3) How: Wie arbeite ich?

Das «How» beschreibt die Art und Weise, respektive die Strategie, mit der Menschen und Unternehmen ihre Ziele erreichen möchten.

  • community-orientiert: Nicht wenige Organisationen sind vor allem deshalb so erfolgreich, weil es ihnen gelingt, ein Netzwerk von Förderern und Unterstützern aufzubauen. Das gilt zum Beispiel für Alumni-Netzwerke vieler Hochschulen oder die Fan-Gemeinde von Apple. Auch viele Start-ups haben eine Community, die an eine Vision glaubt und diese auch finanziell unterstützt.
  • menschenzentriert: Diese Organisationen glauben zum Beispiel, dass eine Unternehmenskultur, die den Mitarbeitenden als Mensch in den Mittelpunkt stellt, zu den besten Ergebnissen führt. Oder dass Unternehmen, die den Kunden als Mensch in den Fokus nehmen, nachhaltig Erfolg haben.
  • strukturgetrieben: Strukturgetriebene Unternehmen glauben an den Markterfolg durch standardisierte Prozesse, Vorgaben und Regelungen. Sie legen zum Beispiel Wert auf das Erfüllen von Normen und Qualitätsstandards sowie das Erlangen bestimmter Zertifikate.
  • wissensbasiert: Organisationen, die über Wissen am Markt erfolgreich sein wollen, sammeln und analysieren Daten und investieren viel Zeit und Geld in Forschung und Entwicklung sowie in die Weitergabe von Wissen.

Jeder dieser Wege kann zum Erfolg führen. Dessen ungeachtet sollten Unternehmen eine Antwort auf die «How»-Frage haben, weil diese darüber entscheidet, welchen Menschen das Unternehmen eine Andockstelle bietet, um ihren persönlichen Sinn daraus abzuleiten. Je stärker sich Mitarbeitende nebst dem «Für wen» und dem «Warum» einer Firma auch mit deren «Wie» identifizieren können, umso bereitwilliger übernehmen sie eigeninitiativ Verantwortung.
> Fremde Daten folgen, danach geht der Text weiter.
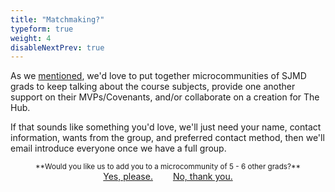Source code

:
 ```yaml
---
title: "Matchmaking?"
typeform: true
weight: 4
disableNextPrev: true
---
```


As we [mentioned](../../opening-doors/microcommunity), we'd love to put together microcommunities of SJMD grads to keep talking about the course subjects, provide one another support on their MVPs/Covenants, and/or collaborate on a creation for The Hub. 

If that sounds like something you'd love, we'll just need your name, contact information, wants from the group, and preferred contact method, then we'll email introduce everyone once we have a full group.

<center><small>**Would you like us to add you to a microcommunity of 5 - 6 other grads?**</small></center?>

<div class="entry-nav nav" style="justify-content: center">
<a href="https://hues.typeform.com/to/BMGe2J" style="margin-right: 2em;" class="reply-link btn btn-cta pulse typeform-share" target="_blank" title="Yes, I want a certificate" data-mode="drawer_right" data-submit-close-delay="2" data-no-instant>Yes, please.</a>
<a href="../grad-community" class="btn" title="No, thank you.">No, thank you.</a>
</div>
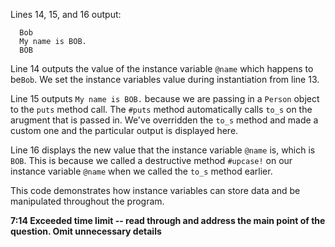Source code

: Lines 14, 15, and 16 output:

```
  Bob
  My name is BOB.
  BOB
```

Line 14 outputs the value of the instance variable `@name` which happens to be`Bob`. We set the instance variables value during instantiation from line 13.

Line 15 outputs `My name is BOB.` because we are passing in a `Person` object to the `puts` method call. The `#puts` method automatically calls `to_s` on the arugment that is passed in. We've overridden the `to_s` method and made a custom one and the particular output is displayed here.

Line 16 displays the new value that the instance variable `@name` is, which is `BOB`. This is because we called a destructive method `#upcase!` on our instance variable `@name` when we called the `to_s` method earlier.

This code demonstrates how instance variables can store data and be manipulated throughout the program.

**7:14 Exceeded time limit -- read through and address the main point of the question. Omit unnecessary details**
Sinn-Empfinden fördert die intrinsische Motivation

Insbesondere bei Schlüsselpositionen sollte darauf geachtet werden, dass die Kandidaten zum Unternehmens-Purpose passen. Das beugt Fehlbesetzungen vor. Denn Menschen, die beim «Warum» primär der Faktor Gerechtigkeit interessiert, können vermutlich in einer Non-Profit-Organisation leichter einen Sinn finden als im Investmentbanking.

Unternehmen sollten daher klar kommunizieren, wofür sie stehen – auch in puncto Personal- und Unternehmensführung, denn: Je klarer die Kommunikation ist, umso besser können potenzielle Mitarbeitende für sich entscheiden, inwiefern sie persönlich in diesem Unternehmen vermutlich einen Sinn in ihrer Arbeit finden. Und umso weniger Zeit und Energie müssen später die Führungskräfte investieren, um ihren Mitarbeitenden den Sinnzusammenhang aufzuzeigen. Denn diese sind von sich aus überzeugt am richtigen Ort zu sein und entsprechend stark intrinsisch motiviert.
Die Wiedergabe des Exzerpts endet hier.